[[ Data for the task open ]]
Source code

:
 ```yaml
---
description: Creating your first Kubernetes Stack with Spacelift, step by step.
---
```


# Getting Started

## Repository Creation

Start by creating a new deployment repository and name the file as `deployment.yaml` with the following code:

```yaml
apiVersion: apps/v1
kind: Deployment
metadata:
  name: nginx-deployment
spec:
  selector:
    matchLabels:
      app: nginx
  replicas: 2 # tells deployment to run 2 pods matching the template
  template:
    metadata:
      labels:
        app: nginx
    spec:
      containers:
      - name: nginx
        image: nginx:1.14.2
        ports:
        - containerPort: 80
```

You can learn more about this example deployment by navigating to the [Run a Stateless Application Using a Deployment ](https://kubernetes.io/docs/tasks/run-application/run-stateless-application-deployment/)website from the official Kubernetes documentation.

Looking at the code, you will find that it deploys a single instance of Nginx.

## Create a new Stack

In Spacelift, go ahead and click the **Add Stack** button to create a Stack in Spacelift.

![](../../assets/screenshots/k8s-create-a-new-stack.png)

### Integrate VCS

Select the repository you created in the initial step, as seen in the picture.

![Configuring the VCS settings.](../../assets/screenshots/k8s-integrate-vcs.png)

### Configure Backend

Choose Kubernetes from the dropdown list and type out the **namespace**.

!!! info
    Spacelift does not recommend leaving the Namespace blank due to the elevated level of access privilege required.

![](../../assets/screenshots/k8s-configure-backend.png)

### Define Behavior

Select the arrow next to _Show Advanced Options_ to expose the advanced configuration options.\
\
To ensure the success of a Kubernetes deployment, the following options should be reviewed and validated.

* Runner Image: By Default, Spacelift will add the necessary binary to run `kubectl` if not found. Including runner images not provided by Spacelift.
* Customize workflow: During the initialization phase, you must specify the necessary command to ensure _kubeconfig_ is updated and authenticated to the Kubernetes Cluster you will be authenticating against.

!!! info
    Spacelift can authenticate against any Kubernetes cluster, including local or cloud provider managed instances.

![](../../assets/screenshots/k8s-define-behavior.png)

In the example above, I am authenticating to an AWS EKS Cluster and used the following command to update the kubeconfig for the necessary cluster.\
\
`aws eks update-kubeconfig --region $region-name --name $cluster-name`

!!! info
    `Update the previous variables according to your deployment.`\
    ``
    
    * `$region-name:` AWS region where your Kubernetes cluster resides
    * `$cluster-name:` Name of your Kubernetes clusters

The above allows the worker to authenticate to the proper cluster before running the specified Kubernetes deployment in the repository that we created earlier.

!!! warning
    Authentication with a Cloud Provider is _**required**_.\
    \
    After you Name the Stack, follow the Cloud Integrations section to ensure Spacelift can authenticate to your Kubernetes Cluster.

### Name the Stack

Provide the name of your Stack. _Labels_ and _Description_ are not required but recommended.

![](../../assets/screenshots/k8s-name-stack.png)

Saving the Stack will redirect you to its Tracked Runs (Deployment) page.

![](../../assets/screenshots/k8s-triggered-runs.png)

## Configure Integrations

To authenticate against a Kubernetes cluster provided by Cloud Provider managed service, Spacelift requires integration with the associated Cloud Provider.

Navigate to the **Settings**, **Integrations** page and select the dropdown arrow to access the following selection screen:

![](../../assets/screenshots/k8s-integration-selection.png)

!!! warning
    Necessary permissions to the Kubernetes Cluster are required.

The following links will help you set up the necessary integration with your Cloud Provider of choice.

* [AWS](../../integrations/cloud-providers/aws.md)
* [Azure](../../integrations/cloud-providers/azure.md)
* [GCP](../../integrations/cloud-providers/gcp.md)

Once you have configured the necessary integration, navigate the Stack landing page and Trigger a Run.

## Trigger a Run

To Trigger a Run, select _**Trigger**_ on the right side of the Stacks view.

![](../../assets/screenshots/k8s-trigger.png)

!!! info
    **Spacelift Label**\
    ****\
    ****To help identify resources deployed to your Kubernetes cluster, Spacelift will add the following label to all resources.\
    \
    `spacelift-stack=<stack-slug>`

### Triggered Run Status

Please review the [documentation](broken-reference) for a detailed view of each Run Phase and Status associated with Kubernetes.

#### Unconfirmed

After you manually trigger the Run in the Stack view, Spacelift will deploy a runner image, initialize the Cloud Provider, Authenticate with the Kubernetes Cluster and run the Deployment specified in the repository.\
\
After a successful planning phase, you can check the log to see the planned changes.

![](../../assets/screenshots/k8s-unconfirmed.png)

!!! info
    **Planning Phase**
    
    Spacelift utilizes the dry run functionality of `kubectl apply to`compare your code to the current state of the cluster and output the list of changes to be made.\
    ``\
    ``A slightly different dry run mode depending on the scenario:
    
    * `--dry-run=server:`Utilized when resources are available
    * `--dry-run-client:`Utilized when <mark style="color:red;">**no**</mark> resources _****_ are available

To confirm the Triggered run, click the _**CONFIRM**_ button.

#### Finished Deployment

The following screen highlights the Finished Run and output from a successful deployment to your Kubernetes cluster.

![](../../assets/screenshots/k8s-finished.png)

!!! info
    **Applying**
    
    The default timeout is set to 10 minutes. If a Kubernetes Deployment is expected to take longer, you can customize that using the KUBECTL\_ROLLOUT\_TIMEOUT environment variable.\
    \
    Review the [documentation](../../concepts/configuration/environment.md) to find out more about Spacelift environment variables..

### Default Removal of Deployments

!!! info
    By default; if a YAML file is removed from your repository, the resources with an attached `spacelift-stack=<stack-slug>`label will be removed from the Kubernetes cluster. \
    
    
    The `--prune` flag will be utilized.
[[ Data for the task closed ]]
Task to carry out — Copy each line above holding "find".

Task result —
Looking at the code, you will find that it deploys a single instance of Nginx.
    Review the [documentation](../../concepts/configuration/environment.md) to find out more about Spacelift environment variables..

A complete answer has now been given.